- Opening Delimiter -

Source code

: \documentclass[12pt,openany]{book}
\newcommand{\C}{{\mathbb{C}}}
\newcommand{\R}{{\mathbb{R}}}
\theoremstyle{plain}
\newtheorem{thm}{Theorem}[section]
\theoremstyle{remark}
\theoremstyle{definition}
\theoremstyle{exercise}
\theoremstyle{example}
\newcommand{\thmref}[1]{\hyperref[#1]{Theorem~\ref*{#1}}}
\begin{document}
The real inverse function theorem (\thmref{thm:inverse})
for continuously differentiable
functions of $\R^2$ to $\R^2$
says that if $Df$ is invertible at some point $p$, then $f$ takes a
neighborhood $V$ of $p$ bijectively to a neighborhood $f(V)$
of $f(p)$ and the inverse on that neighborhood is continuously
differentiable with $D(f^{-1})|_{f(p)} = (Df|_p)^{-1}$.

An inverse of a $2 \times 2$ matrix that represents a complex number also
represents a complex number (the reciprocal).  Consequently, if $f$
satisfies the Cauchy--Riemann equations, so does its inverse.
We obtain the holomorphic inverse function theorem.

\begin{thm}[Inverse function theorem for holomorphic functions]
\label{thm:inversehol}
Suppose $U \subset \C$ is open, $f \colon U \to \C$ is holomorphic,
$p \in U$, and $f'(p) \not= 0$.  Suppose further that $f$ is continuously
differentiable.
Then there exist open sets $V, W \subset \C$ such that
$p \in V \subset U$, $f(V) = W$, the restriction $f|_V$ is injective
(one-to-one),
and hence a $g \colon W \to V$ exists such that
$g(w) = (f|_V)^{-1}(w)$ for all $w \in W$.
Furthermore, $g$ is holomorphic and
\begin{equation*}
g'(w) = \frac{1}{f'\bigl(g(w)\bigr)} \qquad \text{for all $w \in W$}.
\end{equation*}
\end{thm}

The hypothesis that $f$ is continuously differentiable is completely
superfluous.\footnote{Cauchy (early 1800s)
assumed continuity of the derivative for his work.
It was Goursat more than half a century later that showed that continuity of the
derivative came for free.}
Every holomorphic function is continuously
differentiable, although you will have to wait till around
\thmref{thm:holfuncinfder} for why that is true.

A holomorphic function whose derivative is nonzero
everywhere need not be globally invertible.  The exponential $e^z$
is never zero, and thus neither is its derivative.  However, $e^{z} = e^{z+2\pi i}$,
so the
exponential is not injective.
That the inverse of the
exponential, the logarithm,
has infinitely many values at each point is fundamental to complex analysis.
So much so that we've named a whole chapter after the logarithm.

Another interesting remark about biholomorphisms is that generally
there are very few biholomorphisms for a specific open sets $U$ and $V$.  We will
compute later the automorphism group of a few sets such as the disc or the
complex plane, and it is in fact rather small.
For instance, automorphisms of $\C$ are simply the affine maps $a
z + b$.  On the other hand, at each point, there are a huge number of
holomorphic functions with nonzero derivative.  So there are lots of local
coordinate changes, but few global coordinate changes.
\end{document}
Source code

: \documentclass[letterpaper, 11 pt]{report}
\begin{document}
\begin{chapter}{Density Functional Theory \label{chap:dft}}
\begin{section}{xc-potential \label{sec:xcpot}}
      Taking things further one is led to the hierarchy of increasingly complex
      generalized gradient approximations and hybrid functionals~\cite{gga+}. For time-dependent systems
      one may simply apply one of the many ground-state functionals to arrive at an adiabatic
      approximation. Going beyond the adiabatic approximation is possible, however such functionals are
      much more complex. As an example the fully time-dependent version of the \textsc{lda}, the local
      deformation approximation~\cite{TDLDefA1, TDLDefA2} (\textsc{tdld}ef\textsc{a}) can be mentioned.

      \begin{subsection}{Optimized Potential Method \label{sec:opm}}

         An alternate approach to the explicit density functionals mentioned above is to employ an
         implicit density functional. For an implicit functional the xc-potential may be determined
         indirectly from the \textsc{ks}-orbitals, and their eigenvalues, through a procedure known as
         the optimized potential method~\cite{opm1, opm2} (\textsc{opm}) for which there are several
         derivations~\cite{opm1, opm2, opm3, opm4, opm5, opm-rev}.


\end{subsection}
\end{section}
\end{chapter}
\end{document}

- Closing Delimiter -

* [YOUR ASSIGNMENT] Everything in the data above must be restated verbatim.

* [TASK OUTPUT]
Source code

: \documentclass[12pt,openany]{book}
\newcommand{\C}{{\mathbb{C}}}
\newcommand{\R}{{\mathbb{R}}}
\theoremstyle{plain}
\newtheorem{thm}{Theorem}[section]
\theoremstyle{remark}
\theoremstyle{definition}
\theoremstyle{exercise}
\theoremstyle{example}
\newcommand{\thmref}[1]{\hyperref[#1]{Theorem~\ref*{#1}}}
\begin{document}
The real inverse function theorem (\thmref{thm:inverse})
for continuously differentiable
functions of $\R^2$ to $\R^2$
says that if $Df$ is invertible at some point $p$, then $f$ takes a
neighborhood $V$ of $p$ bijectively to a neighborhood $f(V)$
of $f(p)$ and the inverse on that neighborhood is continuously
differentiable with $D(f^{-1})|_{f(p)} = (Df|_p)^{-1}$.

An inverse of a $2 \times 2$ matrix that represents a complex number also
represents a complex number (the reciprocal).  Consequently, if $f$
satisfies the Cauchy--Riemann equations, so does its inverse.
We obtain the holomorphic inverse function theorem.

\begin{thm}[Inverse function theorem for holomorphic functions]
\label{thm:inversehol}
Suppose $U \subset \C$ is open, $f \colon U \to \C$ is holomorphic,
$p \in U$, and $f'(p) \not= 0$.  Suppose further that $f$ is continuously
differentiable.
Then there exist open sets $V, W \subset \C$ such that
$p \in V \subset U$, $f(V) = W$, the restriction $f|_V$ is injective
(one-to-one),
and hence a $g \colon W \to V$ exists such that
$g(w) = (f|_V)^{-1}(w)$ for all $w \in W$.
Furthermore, $g$ is holomorphic and
\begin{equation*}
g'(w) = \frac{1}{f'\bigl(g(w)\bigr)} \qquad \text{for all $w \in W$}.
\end{equation*}
\end{thm}

The hypothesis that $f$ is continuously differentiable is completely
superfluous.\footnote{Cauchy (early 1800s)
assumed continuity of the derivative for his work.
It was Goursat more than half a century later that showed that continuity of the
derivative came for free.}
Every holomorphic function is continuously
differentiable, although you will have to wait till around
\thmref{thm:holfuncinfder} for why that is true.

A holomorphic function whose derivative is nonzero
everywhere need not be globally invertible.  The exponential $e^z$
is never zero, and thus neither is its derivative.  However, $e^{z} = e^{z+2\pi i}$,
so the
exponential is not injective.
That the inverse of the
exponential, the logarithm,
has infinitely many values at each point is fundamental to complex analysis.
So much so that we've named a whole chapter after the logarithm.

Another interesting remark about biholomorphisms is that generally
there are very few biholomorphisms for a specific open sets $U$ and $V$.  We will
compute later the automorphism group of a few sets such as the disc or the
complex plane, and it is in fact rather small.
For instance, automorphisms of $\C$ are simply the affine maps $a
z + b$.  On the other hand, at each point, there are a huge number of
holomorphic functions with nonzero derivative.  So there are lots of local
coordinate changes, but few global coordinate changes.
\end{document}
Source code

: \documentclass[letterpaper, 11 pt]{report}
\begin{document}
\begin{chapter}{Density Functional Theory \label{chap:dft}}
\begin{section}{xc-potential \label{sec:xcpot}}
      Taking things further one is led to the hierarchy of increasingly complex
      generalized gradient approximations and hybrid functionals~\cite{gga+}. For time-dependent systems
      one may simply apply one of the many ground-state functionals to arrive at an adiabatic
      approximation. Going beyond the adiabatic approximation is possible, however such functionals are
      much more complex. As an example the fully time-dependent version of the \textsc{lda}, the local
      deformation approximation~\cite{TDLDefA1, TDLDefA2} (\textsc{tdld}ef\textsc{a}) can be mentioned.

      \begin{subsection}{Optimized Potential Method \label{sec:opm}}

         An alternate approach to the explicit density functionals mentioned above is to employ an
         implicit density functional. For an implicit functional the xc-potential may be determined
         indirectly from the \textsc{ks}-orbitals, and their eigenvalues, through a procedure known as
         the optimized potential method~\cite{opm1, opm2} (\textsc{opm}) for which there are several
         derivations~\cite{opm1, opm2, opm3, opm4, opm5, opm-rev}.


\end{subsection}
\end{section}
\end{chapter}
\end{document}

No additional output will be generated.